Directions: What you return should match every record exactly, with the images removed.

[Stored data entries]
>>>>
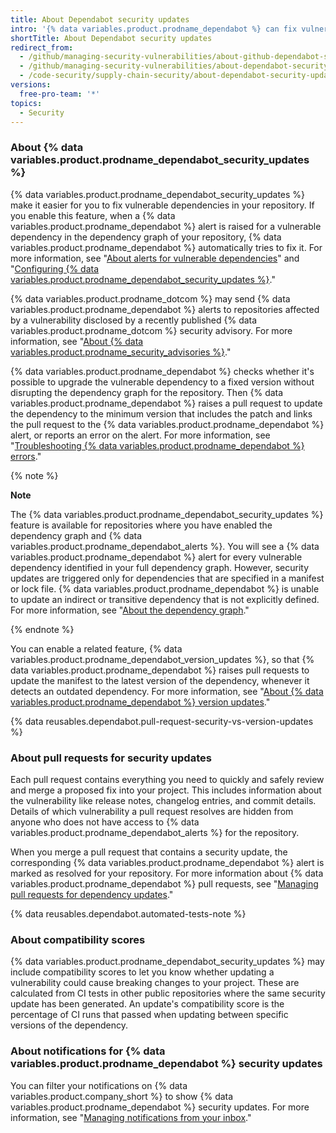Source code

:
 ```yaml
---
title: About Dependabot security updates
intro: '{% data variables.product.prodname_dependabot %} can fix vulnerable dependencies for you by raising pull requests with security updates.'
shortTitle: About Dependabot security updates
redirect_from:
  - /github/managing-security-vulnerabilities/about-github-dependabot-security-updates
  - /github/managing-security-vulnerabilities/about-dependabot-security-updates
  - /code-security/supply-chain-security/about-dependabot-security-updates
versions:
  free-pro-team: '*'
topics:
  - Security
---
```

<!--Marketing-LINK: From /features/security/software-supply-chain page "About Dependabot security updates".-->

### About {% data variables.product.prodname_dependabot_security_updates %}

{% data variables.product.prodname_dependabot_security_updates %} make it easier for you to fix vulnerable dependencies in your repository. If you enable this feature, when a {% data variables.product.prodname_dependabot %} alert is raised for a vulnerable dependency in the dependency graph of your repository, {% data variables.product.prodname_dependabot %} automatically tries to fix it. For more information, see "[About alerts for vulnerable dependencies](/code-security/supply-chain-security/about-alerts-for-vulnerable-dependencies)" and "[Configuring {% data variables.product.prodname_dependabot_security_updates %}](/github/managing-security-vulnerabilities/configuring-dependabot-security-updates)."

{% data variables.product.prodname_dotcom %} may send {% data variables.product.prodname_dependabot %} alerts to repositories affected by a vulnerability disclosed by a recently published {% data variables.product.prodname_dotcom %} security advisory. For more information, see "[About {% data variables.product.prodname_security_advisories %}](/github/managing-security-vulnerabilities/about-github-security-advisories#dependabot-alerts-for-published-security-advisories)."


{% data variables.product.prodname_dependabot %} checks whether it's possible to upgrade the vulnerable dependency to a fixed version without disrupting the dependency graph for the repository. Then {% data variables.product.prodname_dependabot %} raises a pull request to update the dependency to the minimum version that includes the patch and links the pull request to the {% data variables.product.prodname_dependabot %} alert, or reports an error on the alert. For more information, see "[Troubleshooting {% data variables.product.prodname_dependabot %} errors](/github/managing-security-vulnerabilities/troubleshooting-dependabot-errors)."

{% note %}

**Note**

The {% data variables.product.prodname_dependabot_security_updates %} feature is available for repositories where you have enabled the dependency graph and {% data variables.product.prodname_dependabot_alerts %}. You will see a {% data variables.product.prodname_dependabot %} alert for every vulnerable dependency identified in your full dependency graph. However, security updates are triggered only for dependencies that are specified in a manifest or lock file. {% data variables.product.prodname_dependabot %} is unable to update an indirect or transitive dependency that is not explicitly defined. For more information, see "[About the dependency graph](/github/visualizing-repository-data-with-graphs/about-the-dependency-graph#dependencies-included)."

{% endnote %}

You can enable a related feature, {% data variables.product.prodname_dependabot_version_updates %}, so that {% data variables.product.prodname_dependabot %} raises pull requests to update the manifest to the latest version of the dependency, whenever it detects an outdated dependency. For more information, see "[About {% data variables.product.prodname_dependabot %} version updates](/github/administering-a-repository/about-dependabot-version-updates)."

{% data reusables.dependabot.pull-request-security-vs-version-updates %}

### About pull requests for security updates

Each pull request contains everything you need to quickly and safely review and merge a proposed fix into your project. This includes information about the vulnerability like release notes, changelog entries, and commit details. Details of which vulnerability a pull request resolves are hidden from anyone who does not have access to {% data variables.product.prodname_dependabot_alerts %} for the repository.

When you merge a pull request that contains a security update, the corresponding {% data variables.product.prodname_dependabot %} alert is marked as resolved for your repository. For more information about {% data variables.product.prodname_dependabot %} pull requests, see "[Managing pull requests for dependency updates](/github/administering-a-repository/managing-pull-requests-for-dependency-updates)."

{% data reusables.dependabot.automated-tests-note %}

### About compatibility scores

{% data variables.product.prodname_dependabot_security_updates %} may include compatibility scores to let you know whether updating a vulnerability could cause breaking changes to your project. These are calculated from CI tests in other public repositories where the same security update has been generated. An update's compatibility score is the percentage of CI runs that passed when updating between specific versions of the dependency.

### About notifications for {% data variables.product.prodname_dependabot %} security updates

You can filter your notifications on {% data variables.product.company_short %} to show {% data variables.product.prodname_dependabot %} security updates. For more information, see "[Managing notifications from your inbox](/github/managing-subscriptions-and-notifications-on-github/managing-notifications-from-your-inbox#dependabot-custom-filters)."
<<<<
Output of the exercise:
Source code

:
 ```yaml
---
title: About Dependabot security updates
intro: '{% data variables.product.prodname_dependabot %} can fix vulnerable dependencies for you by raising pull requests with security updates.'
shortTitle: About Dependabot security updates
redirect_from:
  - /github/managing-security-vulnerabilities/about-github-dependabot-security-updates
  - /github/managing-security-vulnerabilities/about-dependabot-security-updates
  - /code-security/supply-chain-security/about-dependabot-security-updates
versions:
  free-pro-team: '*'
topics:
  - Security
---
```

<!--Marketing-LINK: From /features/security/software-supply-chain page "About Dependabot security updates".-->

### About {% data variables.product.prodname_dependabot_security_updates %}

{% data variables.product.prodname_dependabot_security_updates %} make it easier for you to fix vulnerable dependencies in your repository. If you enable this feature, when a {% data variables.product.prodname_dependabot %} alert is raised for a vulnerable dependency in the dependency graph of your repository, {% data variables.product.prodname_dependabot %} automatically tries to fix it. For more information, see "[About alerts for vulnerable dependencies](/code-security/supply-chain-security/about-alerts-for-vulnerable-dependencies)" and "[Configuring {% data variables.product.prodname_dependabot_security_updates %}](/github/managing-security-vulnerabilities/configuring-dependabot-security-updates)."

{% data variables.product.prodname_dotcom %} may send {% data variables.product.prodname_dependabot %} alerts to repositories affected by a vulnerability disclosed by a recently published {% data variables.product.prodname_dotcom %} security advisory. For more information, see "[About {% data variables.product.prodname_security_advisories %}](/github/managing-security-vulnerabilities/about-github-security-advisories#dependabot-alerts-for-published-security-advisories)."


{% data variables.product.prodname_dependabot %} checks whether it's possible to upgrade the vulnerable dependency to a fixed version without disrupting the dependency graph for the repository. Then {% data variables.product.prodname_dependabot %} raises a pull request to update the dependency to the minimum version that includes the patch and links the pull request to the {% data variables.product.prodname_dependabot %} alert, or reports an error on the alert. For more information, see "[Troubleshooting {% data variables.product.prodname_dependabot %} errors](/github/managing-security-vulnerabilities/troubleshooting-dependabot-errors)."

{% note %}

**Note**

The {% data variables.product.prodname_dependabot_security_updates %} feature is available for repositories where you have enabled the dependency graph and {% data variables.product.prodname_dependabot_alerts %}. You will see a {% data variables.product.prodname_dependabot %} alert for every vulnerable dependency identified in your full dependency graph. However, security updates are triggered only for dependencies that are specified in a manifest or lock file. {% data variables.product.prodname_dependabot %} is unable to update an indirect or transitive dependency that is not explicitly defined. For more information, see "[About the dependency graph](/github/visualizing-repository-data-with-graphs/about-the-dependency-graph#dependencies-included)."

{% endnote %}

You can enable a related feature, {% data variables.product.prodname_dependabot_version_updates %}, so that {% data variables.product.prodname_dependabot %} raises pull requests to update the manifest to the latest version of the dependency, whenever it detects an outdated dependency. For more information, see "[About {% data variables.product.prodname_dependabot %} version updates](/github/administering-a-repository/about-dependabot-version-updates)."

{% data reusables.dependabot.pull-request-security-vs-version-updates %}

### About pull requests for security updates

Each pull request contains everything you need to quickly and safely review and merge a proposed fix into your project. This includes information about the vulnerability like release notes, changelog entries, and commit details. Details of which vulnerability a pull request resolves are hidden from anyone who does not have access to {% data variables.product.prodname_dependabot_alerts %} for the repository.

When you merge a pull request that contains a security update, the corresponding {% data variables.product.prodname_dependabot %} alert is marked as resolved for your repository. For more information about {% data variables.product.prodname_dependabot %} pull requests, see "[Managing pull requests for dependency updates](/github/administering-a-repository/managing-pull-requests-for-dependency-updates)."

{% data reusables.dependabot.automated-tests-note %}

### About compatibility scores

{% data variables.product.prodname_dependabot_security_updates %} may include compatibility scores to let you know whether updating a vulnerability could cause breaking changes to your project. These are calculated from CI tests in other public repositories where the same security update has been generated. An update's compatibility score is the percentage of CI runs that passed when updating between specific versions of the dependency.

### About notifications for {% data variables.product.prodname_dependabot %} security updates

You can filter your notifications on {% data variables.product.company_short %} to show {% data variables.product.prodname_dependabot %} security updates. For more information, see "[Managing notifications from your inbox](/github/managing-subscriptions-and-notifications-on-github/managing-notifications-from-your-inbox#dependabot-custom-filters)."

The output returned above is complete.